Robust climate mitigation entails net negative emissions for centuries
Côme Cheritel  1, 2, *@  , Thomas Gasser  2  , Armon Rezai  2, 3  , Artem Baklanov  2, 4  , Michael Obersteiner  2, 5  
1 : Paris School of Economics
Ecole des Ponts ParisTech
2 : International Institute for Applied Systems Analysis [Laxenburg]
3 : Vienna University of Economics and Business
4 : Higher School of Economics [Saint-Pétersbourg]

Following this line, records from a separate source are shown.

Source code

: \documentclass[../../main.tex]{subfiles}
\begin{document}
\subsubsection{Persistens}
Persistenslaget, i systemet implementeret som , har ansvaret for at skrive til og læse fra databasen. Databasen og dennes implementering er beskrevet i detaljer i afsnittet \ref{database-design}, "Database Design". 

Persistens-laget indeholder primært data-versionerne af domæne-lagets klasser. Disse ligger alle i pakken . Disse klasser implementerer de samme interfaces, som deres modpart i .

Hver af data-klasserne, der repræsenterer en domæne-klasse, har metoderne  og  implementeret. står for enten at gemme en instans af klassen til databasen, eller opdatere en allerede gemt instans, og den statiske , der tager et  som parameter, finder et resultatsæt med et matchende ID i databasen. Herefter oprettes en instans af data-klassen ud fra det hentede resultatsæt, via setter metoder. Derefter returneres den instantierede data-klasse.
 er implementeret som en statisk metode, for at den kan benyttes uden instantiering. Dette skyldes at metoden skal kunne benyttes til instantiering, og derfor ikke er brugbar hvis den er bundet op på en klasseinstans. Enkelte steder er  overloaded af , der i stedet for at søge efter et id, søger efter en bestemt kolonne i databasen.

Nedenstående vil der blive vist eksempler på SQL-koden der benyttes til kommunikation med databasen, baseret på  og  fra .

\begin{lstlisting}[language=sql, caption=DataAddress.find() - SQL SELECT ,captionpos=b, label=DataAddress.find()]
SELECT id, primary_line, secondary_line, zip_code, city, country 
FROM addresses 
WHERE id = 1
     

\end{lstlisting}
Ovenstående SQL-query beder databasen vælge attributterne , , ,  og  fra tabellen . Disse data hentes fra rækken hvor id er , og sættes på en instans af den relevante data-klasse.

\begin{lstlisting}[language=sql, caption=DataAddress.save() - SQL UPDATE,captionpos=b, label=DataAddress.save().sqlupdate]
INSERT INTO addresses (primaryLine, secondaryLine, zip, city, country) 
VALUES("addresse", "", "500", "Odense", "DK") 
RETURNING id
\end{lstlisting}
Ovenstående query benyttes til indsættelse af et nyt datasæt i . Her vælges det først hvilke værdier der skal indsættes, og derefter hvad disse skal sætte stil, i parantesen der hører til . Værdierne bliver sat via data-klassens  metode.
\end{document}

5 : Environmental Change Institute
* : Corresponding author

Current climate policy formulations largely ignore our limited understanding of Earth system processes and potential feedbacks. It is standard practice to design climate policies under a well-behaved Earth system and then estimate the probability of their climate outcomes (ex-post). Robustness of climate policies, however, requires incorporating physical uncertainty at the design stage (ex-ante). Currently, robust policies are not discussed on the international stage, as they have remained confined to stylised academic studies. Here, we employ a novel integrated assessment framework that embeds state-of-the-art estimates of physical uncertainty, obtained through Bayesian fusion of the latest data from Earth system models and observations, to derive robust global climate mitigation strategies. Compared to their non-robust counterparts, robust strategies call for precautionary measures. Under a variety of cost-benefit and cost-effective experiments, net-zero CO2 emissions must typically be reached a decade earlier, which requires23
paying a near-term precautionary premium that can more than double the carbon price. In the long term, the precautionary measures entail developing and sustaining negative emission technologies for centuries. Beyond demonstrating a radical paradigm shift with the ex-ante approach, our work reassesses upward the challenge faced by humanity to build a robustly safe future within Earth system boundaries.